Write out, word for word, every line from the one containing "2. **Performance overhead**" through the final line of the records.

> _Records provided_:
━━━━

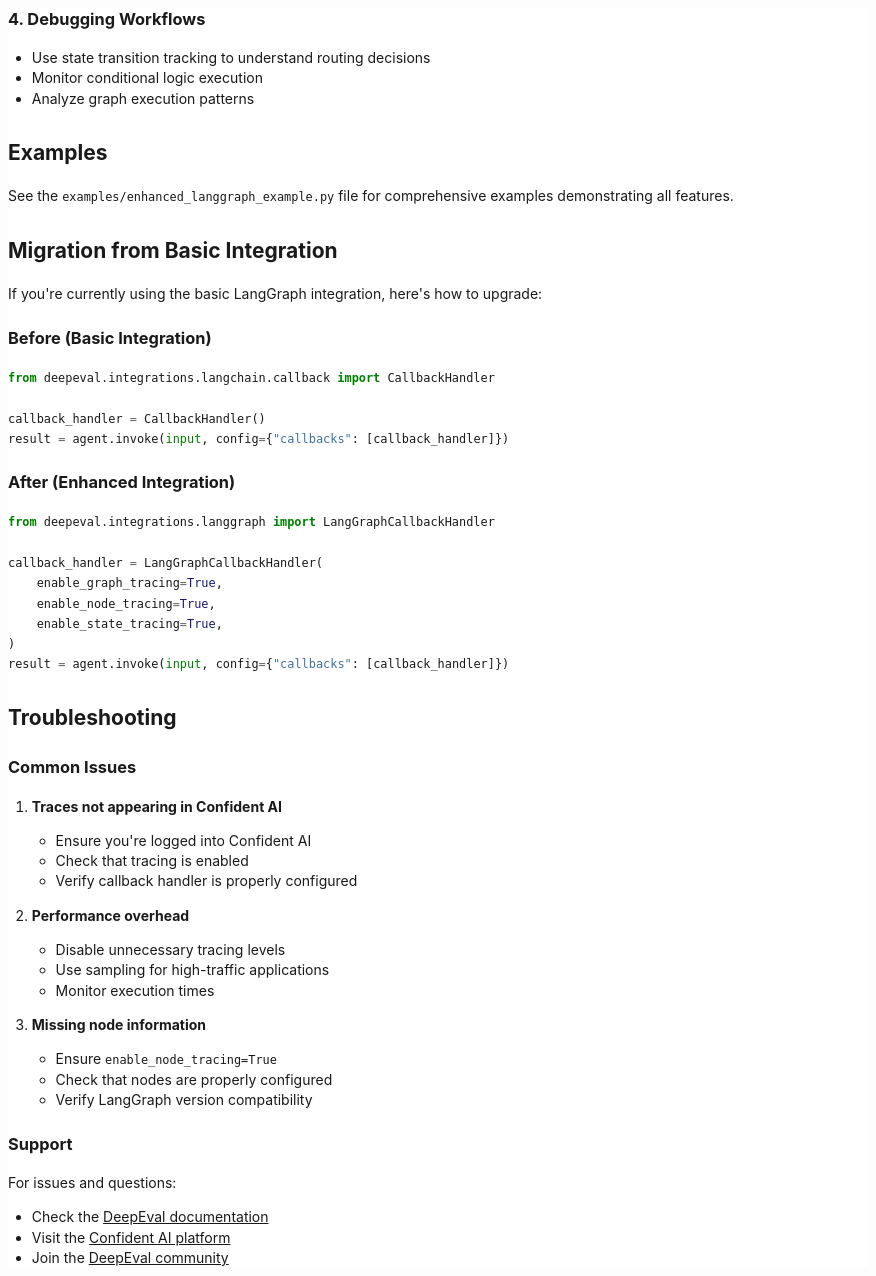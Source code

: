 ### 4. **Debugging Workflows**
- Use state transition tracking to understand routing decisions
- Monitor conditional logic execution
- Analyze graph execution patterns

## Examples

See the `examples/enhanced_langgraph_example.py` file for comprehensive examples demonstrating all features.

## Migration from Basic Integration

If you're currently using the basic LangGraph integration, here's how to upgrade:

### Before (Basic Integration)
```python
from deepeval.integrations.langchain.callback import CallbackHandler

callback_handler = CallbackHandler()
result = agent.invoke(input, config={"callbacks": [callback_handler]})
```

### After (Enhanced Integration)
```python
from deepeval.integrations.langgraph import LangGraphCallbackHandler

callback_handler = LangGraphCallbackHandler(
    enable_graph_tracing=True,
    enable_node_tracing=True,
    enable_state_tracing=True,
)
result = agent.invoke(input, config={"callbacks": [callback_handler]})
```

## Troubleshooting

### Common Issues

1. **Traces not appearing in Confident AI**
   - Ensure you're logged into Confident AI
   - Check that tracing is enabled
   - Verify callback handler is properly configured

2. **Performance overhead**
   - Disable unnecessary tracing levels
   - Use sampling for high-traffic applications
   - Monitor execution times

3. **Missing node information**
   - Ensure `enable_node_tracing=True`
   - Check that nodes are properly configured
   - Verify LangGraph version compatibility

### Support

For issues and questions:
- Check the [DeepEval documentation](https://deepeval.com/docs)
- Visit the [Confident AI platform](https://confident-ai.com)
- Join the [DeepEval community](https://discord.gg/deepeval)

━━━━

> _Expected answer_:
2. **Performance overhead**
   - Disable unnecessary tracing levels
   - Use sampling for high-traffic applications
   - Monitor execution times

3. **Missing node information**
   - Ensure `enable_node_tracing=True`
   - Check that nodes are properly configured
   - Verify LangGraph version compatibility

### Support

For issues and questions:
- Check the [DeepEval documentation](https://deepeval.com/docs)
- Visit the [Confident AI platform](https://confident-ai.com)
- Join the [DeepEval community](https://discord.gg/deepeval)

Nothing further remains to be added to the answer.